Plain-text document sources:
==============================
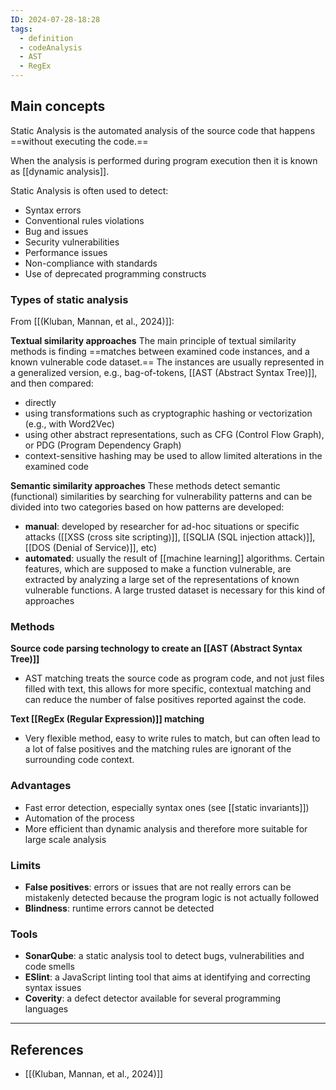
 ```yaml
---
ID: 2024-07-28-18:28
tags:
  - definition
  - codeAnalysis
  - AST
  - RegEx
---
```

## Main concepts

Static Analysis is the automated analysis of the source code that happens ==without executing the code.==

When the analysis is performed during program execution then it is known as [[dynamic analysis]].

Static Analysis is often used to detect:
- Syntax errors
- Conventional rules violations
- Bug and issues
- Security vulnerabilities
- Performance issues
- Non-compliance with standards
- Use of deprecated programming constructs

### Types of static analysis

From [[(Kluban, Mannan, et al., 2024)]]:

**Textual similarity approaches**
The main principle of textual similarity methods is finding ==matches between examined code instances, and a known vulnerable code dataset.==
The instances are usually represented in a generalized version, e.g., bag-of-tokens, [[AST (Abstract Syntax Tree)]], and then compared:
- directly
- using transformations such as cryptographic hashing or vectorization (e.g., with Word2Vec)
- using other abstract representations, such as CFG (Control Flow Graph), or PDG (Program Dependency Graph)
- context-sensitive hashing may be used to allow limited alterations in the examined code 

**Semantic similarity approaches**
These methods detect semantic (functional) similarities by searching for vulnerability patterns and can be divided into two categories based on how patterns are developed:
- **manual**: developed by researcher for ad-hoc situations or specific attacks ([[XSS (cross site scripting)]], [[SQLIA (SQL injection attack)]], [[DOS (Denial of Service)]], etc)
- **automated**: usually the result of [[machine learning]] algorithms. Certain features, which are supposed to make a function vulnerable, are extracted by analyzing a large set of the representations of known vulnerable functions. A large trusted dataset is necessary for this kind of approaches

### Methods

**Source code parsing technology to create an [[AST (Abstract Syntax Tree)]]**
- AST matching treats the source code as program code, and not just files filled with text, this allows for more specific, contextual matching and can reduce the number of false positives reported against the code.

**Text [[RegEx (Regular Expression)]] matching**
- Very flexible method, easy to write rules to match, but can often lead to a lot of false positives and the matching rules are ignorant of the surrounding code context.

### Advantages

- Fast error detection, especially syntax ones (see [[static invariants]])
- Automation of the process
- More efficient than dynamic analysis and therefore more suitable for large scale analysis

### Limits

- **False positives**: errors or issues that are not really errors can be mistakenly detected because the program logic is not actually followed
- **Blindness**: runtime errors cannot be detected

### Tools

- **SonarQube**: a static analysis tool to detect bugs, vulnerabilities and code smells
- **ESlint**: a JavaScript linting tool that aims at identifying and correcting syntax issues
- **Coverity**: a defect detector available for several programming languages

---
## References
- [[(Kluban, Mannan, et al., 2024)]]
==============================
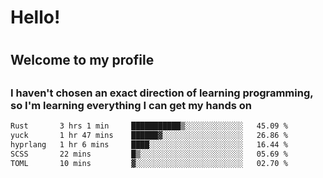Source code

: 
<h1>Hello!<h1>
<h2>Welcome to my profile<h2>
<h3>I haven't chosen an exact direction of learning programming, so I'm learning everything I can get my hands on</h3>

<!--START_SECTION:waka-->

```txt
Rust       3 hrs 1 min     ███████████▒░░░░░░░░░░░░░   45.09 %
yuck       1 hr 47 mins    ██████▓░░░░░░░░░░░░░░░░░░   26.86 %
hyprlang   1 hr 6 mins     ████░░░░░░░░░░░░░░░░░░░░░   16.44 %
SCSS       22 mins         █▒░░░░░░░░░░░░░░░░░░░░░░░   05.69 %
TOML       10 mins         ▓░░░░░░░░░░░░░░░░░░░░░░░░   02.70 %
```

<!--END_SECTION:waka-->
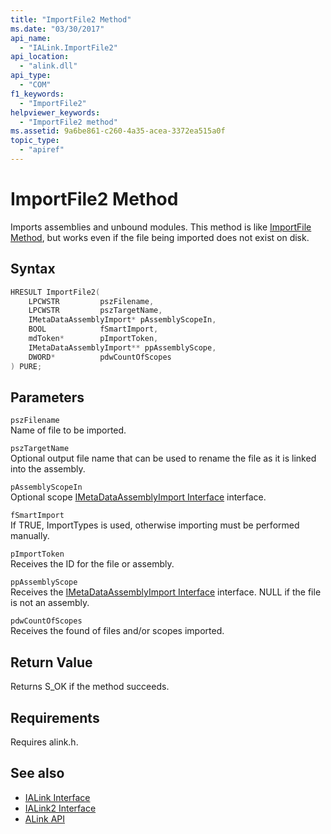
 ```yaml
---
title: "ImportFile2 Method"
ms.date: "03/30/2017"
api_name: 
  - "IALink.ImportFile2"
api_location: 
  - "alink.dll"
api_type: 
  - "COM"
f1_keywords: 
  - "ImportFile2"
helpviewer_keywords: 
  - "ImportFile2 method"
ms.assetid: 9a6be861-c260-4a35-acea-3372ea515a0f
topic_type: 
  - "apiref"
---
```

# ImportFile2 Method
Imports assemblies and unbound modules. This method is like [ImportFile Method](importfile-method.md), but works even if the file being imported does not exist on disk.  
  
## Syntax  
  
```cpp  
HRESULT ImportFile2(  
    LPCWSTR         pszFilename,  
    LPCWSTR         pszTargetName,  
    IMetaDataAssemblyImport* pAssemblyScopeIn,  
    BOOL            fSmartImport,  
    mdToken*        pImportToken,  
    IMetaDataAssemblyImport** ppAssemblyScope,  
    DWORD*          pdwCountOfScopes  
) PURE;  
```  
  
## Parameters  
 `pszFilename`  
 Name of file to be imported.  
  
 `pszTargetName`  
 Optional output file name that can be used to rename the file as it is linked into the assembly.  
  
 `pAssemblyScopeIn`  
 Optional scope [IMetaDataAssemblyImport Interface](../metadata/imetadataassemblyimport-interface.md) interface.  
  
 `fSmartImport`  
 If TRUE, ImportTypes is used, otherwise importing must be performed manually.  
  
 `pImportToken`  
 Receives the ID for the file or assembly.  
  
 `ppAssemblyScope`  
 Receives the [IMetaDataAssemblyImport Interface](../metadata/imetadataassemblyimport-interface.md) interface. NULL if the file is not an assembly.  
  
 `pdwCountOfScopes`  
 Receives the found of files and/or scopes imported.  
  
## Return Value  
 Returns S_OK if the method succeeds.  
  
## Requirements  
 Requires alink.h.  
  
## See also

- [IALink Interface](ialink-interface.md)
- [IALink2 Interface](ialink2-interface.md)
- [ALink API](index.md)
==============================
- _EXERCISE INSTRUCTIONS_:
Search the records above for the string "using" and copy each line that holds it.

- _EXPECTED ANSWER_:
- using transformations such as cryptographic hashing or vectorization (e.g., with Word2Vec)
- using other abstract representations, such as CFG (Control Flow Graph), or PDG (Program Dependency Graph)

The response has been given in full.